>>>>>

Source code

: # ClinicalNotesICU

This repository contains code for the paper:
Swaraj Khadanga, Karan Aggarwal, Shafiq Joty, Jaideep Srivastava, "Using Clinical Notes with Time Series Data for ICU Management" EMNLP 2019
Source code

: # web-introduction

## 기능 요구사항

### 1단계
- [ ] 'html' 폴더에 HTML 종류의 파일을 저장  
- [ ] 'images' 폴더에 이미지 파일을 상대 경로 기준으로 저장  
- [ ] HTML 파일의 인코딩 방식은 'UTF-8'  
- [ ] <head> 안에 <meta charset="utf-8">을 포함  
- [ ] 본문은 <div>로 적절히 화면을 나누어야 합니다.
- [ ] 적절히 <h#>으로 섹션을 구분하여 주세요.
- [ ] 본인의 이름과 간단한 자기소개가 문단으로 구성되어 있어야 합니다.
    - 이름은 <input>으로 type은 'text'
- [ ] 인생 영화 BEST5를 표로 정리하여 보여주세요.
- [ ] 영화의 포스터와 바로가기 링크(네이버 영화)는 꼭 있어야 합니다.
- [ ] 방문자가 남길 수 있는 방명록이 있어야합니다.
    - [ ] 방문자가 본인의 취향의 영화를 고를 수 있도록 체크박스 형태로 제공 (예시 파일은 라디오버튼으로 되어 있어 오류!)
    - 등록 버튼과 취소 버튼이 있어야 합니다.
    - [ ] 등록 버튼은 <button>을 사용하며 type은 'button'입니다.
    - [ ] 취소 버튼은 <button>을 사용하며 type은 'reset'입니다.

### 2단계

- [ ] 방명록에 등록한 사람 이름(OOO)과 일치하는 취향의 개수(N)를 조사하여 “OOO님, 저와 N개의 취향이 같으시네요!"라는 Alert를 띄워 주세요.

<<<<<

* TASK TO CARRY OUT: How many lines of the entries above contain the word "HTML"? Give the number alone.

* SOLUTION TO THE PROBLEM: 2